By Prem Bhatia, CEO and Co-Founder, Graas
Today, over two thirds of shoppers use more than one channel to complete an online purchase. These channels include search engine results, social media sites, reviews, branded storefronts, and more. This poses a critical challenge for all businesses: how does one evaluate the effectiveness of various marketing strategies when these strategies overlap at more than one point?
The traditional last touch attribution method, which gives all the credit to the last action preceding the purchase, unfortunately, missing out on touchpoints and insights that might have influenced the purchase decision of the consumer – like a quick look over the brand’s Instagram account to find valuable user-generated content (UGC), paid ads or reviews.
Last-touch attribution fails to accurately represent the customer journey.
Brands engage with customers through multiple touchpoints, making it crucial to accurately measure the effectiveness of these interactions. Multi-touch attribution models address this need by providing an understanding into how each touchpoint contributes to overall success.
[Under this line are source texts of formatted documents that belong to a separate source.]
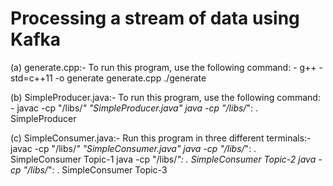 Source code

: # Processing a stream of data using Kafka

(a) generate.cpp:-
To run this program, use the following command: -
g++ -std=c++11 -o generate generate.cpp
./generate


(b) SimpleProducer.java:-
To run this program, use the following command: -
javac -cp "<path to kafka>/libs/*" "<path to file inside kafka>SimpleProducer.java" java -cp "<path to kafka>/libs/*": . SimpleProducer
  
  
(c) SimpleConsumer.java:-
Run this program in three different terminals:-
javac -cp "<path to kafka>/libs/*" "<path to file inside kafka>SimpleConsumer.java" java -cp "<path to kafka>/libs/*": . SimpleConsumer Topic-1
java -cp "<path to kafka>/libs/*": . SimpleConsumer Topic-2
java -cp "<path to kafka>/libs/*": . SimpleConsumer Topic-3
While data-driven attribution provides valuable insights into past customer behavior, predictive analytics takes this a step further by forecasting future trends and customer actions. This helps businesses strategize for better conversions. Using multi-touch attribution data of your previous quarter(s), you can pinpoint exactly what channel, ad campaign, or persona targeting worked (and what didn’t) to build a fool-proof plan for your next quarter.
With the constant evolution of eCommerce, the ability to look at what your customers will need tomorrow has become the need of the hour.
AI-powered predictive analytics enables simulations that provide marketers with recommendations, allowing them to run experiments that reallocate or increase marketing budgets, conduct personalised marketing activities at scale and ensure campaign profitability.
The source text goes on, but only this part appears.